▶ _TASK BRIEF_
In how many lines of the data does the word "options" appear? Give the number by itself.

▶ _DATA FOR PROCESSING_
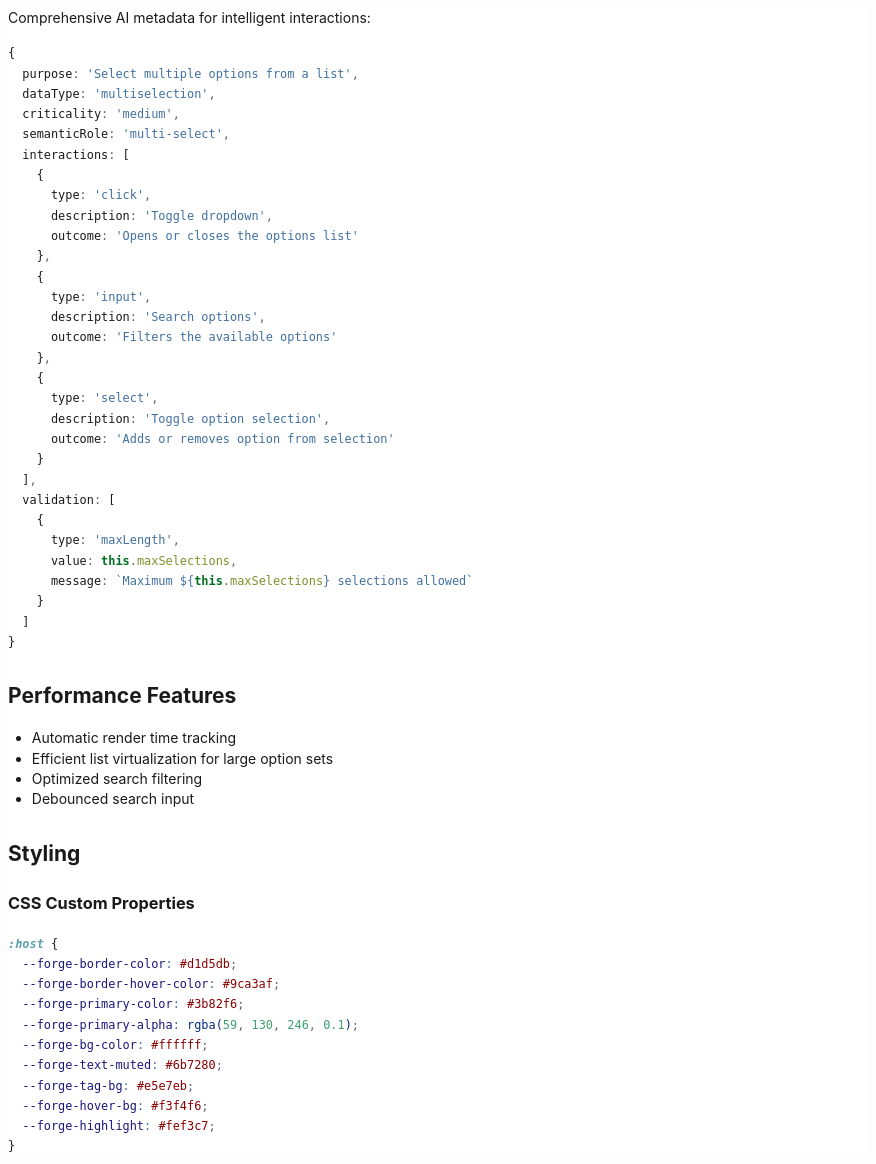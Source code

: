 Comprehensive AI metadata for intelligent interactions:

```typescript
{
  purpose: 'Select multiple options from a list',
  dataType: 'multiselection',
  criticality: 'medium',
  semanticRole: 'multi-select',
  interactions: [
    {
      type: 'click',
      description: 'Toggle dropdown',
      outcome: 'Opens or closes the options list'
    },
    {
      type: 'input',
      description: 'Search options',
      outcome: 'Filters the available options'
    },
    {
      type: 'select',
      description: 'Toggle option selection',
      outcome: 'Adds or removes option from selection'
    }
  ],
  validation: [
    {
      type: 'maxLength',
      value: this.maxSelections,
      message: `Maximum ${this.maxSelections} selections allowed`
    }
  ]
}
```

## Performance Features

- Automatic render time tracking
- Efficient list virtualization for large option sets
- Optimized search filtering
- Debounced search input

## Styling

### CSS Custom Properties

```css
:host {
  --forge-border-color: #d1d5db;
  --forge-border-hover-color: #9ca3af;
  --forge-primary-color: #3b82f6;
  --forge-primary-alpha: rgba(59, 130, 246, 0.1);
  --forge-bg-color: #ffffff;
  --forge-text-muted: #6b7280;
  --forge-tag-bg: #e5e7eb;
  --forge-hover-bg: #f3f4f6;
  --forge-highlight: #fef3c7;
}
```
* * *
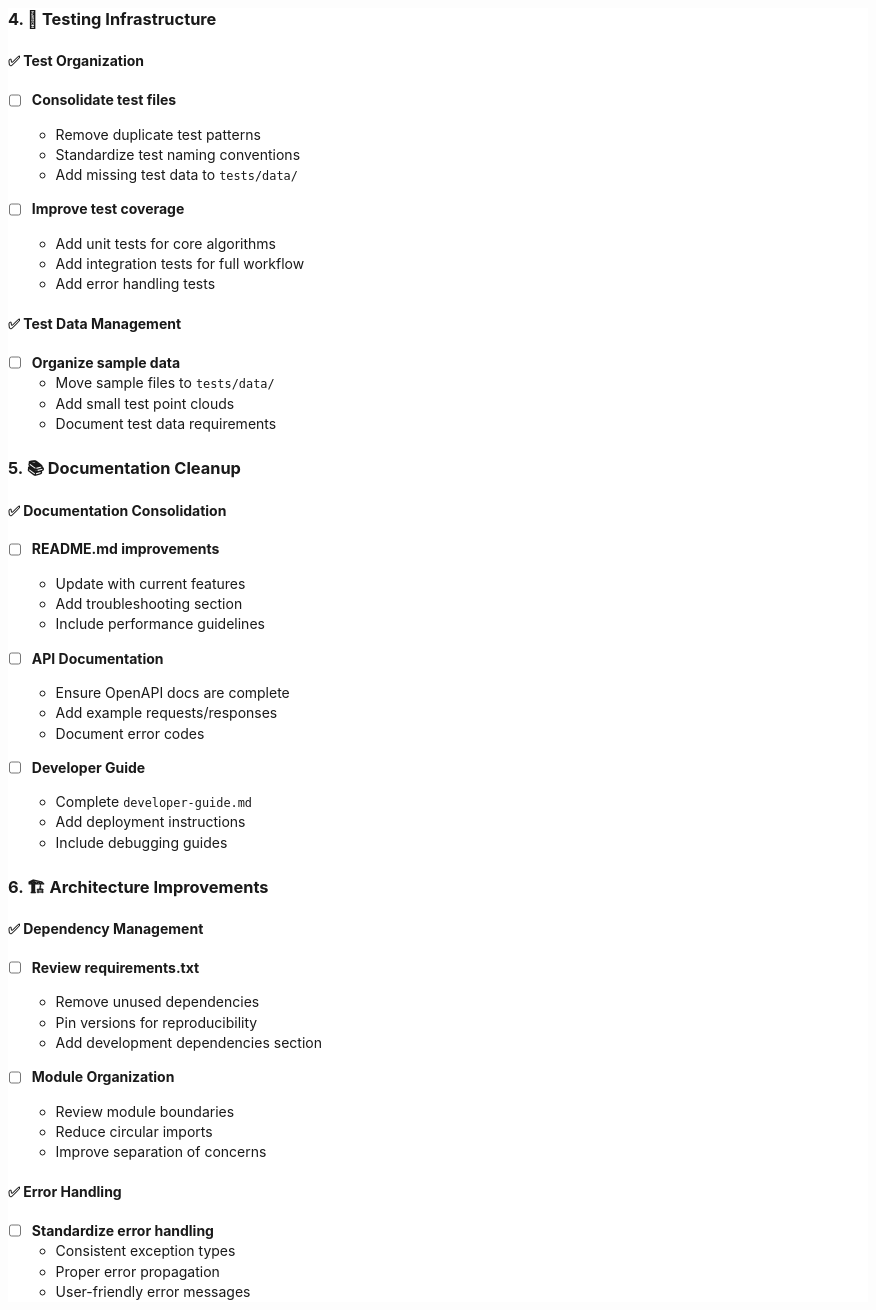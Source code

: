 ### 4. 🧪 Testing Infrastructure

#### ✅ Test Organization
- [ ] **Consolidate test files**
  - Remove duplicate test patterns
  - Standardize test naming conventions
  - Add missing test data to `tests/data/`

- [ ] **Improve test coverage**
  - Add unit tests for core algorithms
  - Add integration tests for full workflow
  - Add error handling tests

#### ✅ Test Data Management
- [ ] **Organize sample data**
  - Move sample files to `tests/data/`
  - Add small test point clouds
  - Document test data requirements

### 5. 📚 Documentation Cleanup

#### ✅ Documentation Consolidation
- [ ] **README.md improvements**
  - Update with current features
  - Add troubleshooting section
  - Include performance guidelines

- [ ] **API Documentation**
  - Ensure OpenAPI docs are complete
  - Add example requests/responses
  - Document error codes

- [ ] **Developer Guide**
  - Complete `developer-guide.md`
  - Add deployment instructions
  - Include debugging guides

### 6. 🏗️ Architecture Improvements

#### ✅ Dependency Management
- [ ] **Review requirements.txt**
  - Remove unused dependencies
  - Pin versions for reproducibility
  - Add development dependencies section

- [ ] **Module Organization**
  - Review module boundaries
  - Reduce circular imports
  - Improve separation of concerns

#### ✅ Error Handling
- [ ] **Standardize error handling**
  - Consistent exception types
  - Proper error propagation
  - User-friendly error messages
* * *
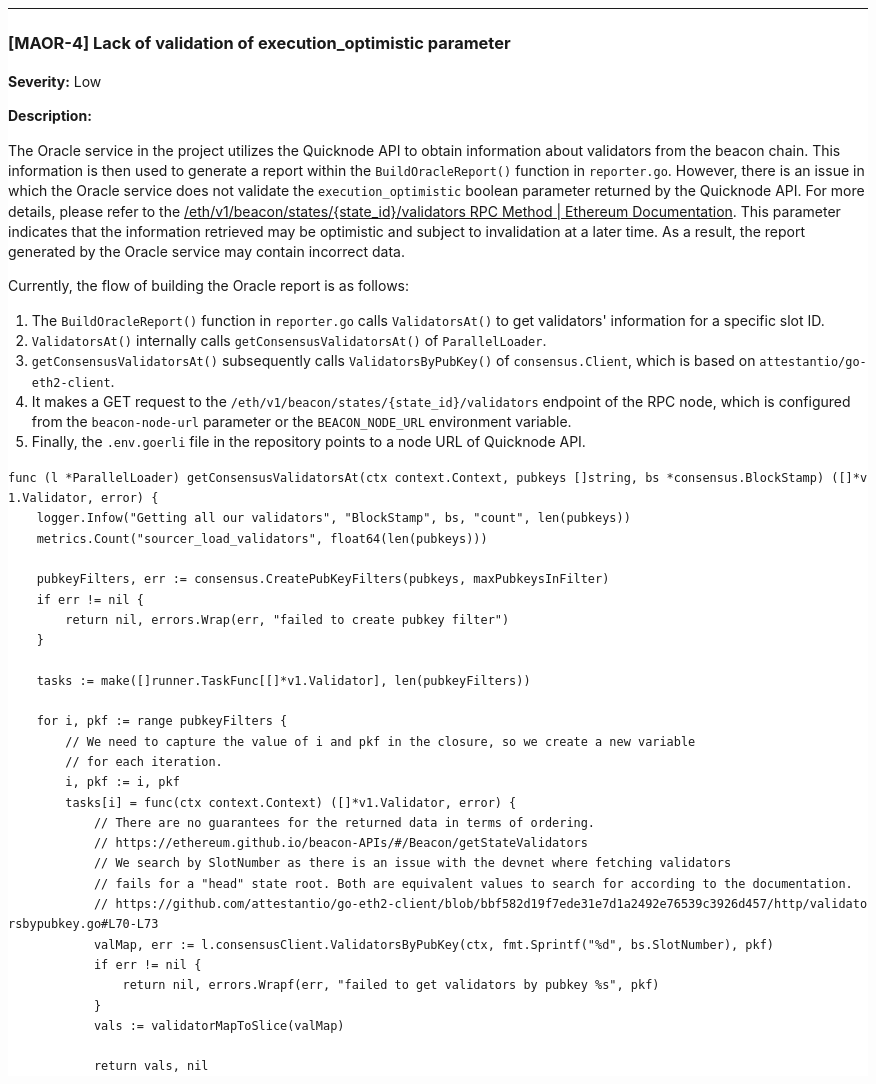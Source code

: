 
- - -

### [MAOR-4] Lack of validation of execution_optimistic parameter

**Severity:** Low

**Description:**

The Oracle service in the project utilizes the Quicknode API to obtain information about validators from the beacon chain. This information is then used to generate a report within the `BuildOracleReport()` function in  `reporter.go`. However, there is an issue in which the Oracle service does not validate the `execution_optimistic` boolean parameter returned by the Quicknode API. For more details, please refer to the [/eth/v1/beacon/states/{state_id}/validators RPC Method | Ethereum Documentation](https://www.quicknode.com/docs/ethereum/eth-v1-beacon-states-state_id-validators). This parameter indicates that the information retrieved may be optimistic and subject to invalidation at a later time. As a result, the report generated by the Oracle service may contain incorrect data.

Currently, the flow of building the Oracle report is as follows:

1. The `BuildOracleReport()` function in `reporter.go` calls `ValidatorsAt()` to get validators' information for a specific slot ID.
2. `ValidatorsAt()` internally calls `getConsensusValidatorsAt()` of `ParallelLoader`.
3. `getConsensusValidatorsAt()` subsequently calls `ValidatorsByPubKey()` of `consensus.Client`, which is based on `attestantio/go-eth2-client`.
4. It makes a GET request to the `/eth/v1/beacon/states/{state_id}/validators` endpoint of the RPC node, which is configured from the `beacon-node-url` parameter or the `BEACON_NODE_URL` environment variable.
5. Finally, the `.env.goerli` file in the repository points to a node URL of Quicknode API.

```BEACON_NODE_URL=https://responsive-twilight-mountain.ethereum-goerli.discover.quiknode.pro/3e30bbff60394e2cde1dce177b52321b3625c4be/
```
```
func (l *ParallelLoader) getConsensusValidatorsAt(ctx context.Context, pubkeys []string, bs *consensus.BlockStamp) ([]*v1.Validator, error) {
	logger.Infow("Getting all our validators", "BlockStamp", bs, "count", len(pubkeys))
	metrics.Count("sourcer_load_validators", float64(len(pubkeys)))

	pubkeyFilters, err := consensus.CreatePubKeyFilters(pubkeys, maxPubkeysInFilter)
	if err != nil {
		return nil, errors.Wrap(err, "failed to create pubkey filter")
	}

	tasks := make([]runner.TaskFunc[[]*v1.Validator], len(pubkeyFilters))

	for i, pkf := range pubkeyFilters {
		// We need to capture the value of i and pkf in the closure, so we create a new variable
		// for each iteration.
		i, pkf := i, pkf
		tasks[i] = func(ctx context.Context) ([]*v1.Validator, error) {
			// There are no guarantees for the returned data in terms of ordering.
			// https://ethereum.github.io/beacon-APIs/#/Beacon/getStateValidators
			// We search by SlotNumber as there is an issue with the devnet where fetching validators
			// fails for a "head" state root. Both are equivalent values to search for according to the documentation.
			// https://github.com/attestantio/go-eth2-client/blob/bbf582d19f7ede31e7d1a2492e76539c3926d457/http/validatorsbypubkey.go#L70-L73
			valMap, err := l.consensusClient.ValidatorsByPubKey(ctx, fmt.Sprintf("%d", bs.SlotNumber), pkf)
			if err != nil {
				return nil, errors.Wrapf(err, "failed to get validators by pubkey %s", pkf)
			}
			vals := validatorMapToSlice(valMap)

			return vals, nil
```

▶ _RESULT OF THIS TASK_
4